[Records from a data source]
Segment Open

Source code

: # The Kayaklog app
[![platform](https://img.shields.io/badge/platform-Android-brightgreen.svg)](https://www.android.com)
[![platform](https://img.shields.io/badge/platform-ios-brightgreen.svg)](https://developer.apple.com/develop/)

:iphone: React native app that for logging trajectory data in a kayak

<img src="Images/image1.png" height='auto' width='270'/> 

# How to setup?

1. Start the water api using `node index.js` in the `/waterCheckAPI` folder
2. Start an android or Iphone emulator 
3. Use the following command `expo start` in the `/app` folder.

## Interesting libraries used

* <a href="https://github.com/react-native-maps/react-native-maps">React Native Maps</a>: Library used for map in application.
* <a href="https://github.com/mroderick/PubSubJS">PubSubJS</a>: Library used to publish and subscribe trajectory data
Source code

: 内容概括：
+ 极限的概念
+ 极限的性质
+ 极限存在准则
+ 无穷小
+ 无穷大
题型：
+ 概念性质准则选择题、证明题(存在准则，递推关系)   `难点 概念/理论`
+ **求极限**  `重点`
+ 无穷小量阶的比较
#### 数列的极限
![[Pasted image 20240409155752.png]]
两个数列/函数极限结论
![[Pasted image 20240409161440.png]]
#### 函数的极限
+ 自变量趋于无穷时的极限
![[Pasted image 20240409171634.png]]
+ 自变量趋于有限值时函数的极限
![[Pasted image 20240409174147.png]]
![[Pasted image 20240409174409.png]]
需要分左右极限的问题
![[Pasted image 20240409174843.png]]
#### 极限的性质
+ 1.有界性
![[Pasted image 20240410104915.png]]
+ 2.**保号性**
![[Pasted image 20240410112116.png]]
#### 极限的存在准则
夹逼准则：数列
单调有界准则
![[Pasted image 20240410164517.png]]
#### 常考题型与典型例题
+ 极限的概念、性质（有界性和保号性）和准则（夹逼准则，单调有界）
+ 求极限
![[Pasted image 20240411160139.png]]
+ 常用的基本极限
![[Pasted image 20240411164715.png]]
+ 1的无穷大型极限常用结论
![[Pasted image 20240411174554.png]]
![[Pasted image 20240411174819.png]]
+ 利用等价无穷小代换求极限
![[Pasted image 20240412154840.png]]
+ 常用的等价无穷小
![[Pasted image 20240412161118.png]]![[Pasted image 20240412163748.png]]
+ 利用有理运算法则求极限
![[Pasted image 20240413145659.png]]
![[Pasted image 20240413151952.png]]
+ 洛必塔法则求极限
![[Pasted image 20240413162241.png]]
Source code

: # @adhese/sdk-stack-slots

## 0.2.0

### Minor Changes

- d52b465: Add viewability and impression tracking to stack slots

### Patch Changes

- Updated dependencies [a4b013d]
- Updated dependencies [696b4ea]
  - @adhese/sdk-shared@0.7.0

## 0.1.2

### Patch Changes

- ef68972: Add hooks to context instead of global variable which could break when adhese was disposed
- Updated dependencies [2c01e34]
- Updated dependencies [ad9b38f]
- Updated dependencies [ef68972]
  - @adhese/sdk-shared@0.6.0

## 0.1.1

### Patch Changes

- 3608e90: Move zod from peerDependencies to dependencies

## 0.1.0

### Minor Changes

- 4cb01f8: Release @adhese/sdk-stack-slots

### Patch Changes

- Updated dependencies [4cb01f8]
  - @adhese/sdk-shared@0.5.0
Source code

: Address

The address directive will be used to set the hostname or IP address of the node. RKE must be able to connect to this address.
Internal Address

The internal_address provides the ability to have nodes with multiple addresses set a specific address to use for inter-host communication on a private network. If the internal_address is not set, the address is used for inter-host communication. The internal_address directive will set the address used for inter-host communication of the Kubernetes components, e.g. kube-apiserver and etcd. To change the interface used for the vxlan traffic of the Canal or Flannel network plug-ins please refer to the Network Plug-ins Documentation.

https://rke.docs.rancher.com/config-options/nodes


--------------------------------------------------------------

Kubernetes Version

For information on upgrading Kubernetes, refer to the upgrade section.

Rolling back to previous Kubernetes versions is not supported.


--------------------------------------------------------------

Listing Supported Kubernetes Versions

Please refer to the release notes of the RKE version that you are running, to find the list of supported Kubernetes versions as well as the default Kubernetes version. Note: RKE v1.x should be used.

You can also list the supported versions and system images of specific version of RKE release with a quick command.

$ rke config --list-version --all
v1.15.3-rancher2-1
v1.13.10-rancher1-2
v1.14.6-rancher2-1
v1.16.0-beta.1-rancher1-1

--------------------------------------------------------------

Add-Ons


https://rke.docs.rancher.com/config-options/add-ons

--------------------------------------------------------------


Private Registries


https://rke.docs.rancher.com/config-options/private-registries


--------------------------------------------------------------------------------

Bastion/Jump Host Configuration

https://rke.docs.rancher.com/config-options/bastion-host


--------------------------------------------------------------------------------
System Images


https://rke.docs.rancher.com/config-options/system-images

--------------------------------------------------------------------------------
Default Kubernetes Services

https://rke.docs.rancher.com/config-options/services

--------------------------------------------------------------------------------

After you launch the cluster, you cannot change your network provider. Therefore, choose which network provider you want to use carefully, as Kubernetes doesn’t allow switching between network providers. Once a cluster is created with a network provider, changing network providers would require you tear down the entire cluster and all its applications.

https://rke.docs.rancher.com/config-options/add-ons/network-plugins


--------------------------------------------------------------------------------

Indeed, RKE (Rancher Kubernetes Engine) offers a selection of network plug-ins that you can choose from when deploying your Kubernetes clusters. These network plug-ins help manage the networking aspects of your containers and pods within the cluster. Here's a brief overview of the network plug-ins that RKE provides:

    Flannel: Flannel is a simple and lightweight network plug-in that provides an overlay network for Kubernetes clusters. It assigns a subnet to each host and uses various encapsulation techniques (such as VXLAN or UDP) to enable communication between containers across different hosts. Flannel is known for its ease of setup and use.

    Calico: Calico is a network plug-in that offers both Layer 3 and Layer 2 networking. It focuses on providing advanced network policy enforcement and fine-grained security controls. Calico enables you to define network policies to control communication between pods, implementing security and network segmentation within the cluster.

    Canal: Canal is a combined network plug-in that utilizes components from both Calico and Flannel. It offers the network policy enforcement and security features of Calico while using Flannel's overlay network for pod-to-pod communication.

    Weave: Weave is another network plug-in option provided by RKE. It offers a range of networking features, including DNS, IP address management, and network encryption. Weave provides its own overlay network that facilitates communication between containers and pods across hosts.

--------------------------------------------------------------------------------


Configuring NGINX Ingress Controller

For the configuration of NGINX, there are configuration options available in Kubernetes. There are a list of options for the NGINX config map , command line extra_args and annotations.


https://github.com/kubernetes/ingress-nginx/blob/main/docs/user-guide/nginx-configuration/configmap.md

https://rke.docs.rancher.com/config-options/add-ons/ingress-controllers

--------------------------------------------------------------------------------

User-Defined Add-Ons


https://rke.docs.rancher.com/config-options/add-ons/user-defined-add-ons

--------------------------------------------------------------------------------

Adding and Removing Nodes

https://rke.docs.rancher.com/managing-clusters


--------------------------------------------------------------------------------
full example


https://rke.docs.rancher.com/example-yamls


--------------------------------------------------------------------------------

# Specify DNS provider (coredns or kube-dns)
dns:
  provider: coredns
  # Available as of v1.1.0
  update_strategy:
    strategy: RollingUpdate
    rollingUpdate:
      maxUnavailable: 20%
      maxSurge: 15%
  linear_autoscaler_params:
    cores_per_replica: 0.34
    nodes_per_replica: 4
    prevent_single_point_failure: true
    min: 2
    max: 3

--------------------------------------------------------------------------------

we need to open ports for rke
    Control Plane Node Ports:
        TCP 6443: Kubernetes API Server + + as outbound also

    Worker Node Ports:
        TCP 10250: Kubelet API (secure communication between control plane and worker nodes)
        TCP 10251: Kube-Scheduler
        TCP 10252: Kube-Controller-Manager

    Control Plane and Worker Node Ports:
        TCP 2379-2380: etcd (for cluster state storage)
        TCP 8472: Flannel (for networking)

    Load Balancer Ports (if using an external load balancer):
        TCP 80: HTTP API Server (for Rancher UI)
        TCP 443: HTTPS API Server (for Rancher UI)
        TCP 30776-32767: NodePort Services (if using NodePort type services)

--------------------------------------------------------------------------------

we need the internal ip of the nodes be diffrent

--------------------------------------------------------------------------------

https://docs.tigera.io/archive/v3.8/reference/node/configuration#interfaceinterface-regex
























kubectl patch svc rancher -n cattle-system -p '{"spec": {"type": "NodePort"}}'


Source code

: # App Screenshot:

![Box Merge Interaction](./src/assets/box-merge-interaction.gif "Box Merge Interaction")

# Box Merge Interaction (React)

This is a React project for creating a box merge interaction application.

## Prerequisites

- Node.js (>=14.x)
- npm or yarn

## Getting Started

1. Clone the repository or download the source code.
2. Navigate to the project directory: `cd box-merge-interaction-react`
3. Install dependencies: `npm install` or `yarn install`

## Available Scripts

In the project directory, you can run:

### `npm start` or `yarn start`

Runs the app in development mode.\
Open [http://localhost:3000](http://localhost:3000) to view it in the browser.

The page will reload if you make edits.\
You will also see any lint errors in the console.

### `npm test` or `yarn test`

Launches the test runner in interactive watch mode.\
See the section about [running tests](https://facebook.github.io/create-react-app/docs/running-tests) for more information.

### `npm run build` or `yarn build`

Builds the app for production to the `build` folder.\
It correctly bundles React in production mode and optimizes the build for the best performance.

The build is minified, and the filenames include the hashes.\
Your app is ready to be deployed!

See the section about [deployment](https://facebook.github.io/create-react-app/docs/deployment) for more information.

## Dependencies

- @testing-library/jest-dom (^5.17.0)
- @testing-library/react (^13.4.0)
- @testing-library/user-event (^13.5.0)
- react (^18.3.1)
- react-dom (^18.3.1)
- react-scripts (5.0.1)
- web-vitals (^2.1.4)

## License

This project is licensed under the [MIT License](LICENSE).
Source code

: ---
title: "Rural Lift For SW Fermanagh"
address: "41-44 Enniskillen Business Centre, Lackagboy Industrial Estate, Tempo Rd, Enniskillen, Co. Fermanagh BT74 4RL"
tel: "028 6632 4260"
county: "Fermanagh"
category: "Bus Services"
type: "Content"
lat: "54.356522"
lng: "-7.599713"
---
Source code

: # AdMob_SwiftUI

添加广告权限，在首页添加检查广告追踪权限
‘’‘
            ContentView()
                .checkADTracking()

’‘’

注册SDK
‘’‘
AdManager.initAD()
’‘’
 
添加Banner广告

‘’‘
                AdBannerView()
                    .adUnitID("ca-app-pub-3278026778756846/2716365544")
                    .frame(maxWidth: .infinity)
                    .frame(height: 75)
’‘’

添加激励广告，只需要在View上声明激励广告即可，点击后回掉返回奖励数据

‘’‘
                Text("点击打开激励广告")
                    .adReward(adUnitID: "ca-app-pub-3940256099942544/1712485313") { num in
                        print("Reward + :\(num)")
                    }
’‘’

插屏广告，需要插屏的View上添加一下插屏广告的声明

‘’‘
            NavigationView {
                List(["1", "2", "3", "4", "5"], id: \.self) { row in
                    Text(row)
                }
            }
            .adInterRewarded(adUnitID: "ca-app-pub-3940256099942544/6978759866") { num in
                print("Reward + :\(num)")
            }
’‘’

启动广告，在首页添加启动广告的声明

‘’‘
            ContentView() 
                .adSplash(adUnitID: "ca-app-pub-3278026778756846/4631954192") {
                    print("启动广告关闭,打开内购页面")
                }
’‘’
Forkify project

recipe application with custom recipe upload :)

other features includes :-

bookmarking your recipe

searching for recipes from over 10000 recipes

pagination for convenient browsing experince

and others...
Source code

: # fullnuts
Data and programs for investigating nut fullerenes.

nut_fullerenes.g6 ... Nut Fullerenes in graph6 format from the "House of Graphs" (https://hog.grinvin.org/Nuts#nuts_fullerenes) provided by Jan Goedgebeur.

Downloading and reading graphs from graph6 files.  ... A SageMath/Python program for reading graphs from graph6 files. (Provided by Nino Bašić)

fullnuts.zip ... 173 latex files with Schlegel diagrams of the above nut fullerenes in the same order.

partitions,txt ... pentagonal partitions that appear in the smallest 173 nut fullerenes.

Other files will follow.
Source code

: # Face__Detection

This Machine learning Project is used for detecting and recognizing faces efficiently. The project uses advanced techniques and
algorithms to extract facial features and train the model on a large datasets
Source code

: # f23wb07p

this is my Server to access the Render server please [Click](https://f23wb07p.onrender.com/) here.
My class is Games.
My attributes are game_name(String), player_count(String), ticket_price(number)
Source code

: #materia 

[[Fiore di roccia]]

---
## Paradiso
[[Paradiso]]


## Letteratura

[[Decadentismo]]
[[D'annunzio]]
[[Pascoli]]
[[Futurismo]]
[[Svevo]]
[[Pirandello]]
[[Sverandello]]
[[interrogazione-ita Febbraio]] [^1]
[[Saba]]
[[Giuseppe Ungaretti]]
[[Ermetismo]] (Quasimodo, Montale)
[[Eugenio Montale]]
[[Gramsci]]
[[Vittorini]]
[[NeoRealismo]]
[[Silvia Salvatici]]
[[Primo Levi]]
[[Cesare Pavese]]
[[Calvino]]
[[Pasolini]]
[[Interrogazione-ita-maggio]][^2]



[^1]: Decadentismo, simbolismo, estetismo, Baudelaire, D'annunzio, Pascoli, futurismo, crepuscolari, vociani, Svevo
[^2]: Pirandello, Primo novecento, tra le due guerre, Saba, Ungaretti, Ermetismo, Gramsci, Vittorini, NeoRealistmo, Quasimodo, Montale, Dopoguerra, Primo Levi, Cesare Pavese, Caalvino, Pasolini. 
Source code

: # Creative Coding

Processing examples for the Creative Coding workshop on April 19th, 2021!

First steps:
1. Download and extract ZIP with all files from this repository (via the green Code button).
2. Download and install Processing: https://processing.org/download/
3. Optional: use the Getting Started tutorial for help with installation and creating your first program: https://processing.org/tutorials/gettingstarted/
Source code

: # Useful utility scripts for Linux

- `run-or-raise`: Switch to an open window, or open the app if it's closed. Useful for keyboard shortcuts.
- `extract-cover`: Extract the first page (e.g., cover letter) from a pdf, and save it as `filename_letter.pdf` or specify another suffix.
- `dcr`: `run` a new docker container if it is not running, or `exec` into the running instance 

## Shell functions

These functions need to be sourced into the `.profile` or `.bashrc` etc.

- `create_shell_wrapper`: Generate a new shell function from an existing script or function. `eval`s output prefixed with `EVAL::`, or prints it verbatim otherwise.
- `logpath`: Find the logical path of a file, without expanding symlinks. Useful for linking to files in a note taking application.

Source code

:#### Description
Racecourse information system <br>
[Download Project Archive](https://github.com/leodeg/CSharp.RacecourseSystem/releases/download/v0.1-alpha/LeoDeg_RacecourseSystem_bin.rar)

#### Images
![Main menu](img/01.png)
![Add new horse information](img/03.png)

Segment Closed

[WORK INSTRUCTION]:
The stretch of entries above that starts with the line containing "- Node.js (>=14.x)" and goes on through the line containing "Lift For SW" is to be transcribed exactly, and no other line is to be transcribed.

[ANSWER]:
- Node.js (>=14.x)
- npm or yarn

## Getting Started

1. Clone the repository or download the source code.
2. Navigate to the project directory: `cd box-merge-interaction-react`
3. Install dependencies: `npm install` or `yarn install`

## Available Scripts

In the project directory, you can run:

### `npm start` or `yarn start`

Runs the app in development mode.\
Open [http://localhost:3000](http://localhost:3000) to view it in the browser.

The page will reload if you make edits.\
You will also see any lint errors in the console.

### `npm test` or `yarn test`

Launches the test runner in interactive watch mode.\
See the section about [running tests](https://facebook.github.io/create-react-app/docs/running-tests) for more information.

### `npm run build` or `yarn build`

Builds the app for production to the `build` folder.\
It correctly bundles React in production mode and optimizes the build for the best performance.

The build is minified, and the filenames include the hashes.\
Your app is ready to be deployed!

See the section about [deployment](https://facebook.github.io/create-react-app/docs/deployment) for more information.

## Dependencies

- @testing-library/jest-dom (^5.17.0)
- @testing-library/react (^13.4.0)
- @testing-library/user-event (^13.5.0)
- react (^18.3.1)
- react-dom (^18.3.1)
- react-scripts (5.0.1)
- web-vitals (^2.1.4)

## License

This project is licensed under the [MIT License](LICENSE).
Source code

: ---
title: "Rural Lift For SW Fermanagh"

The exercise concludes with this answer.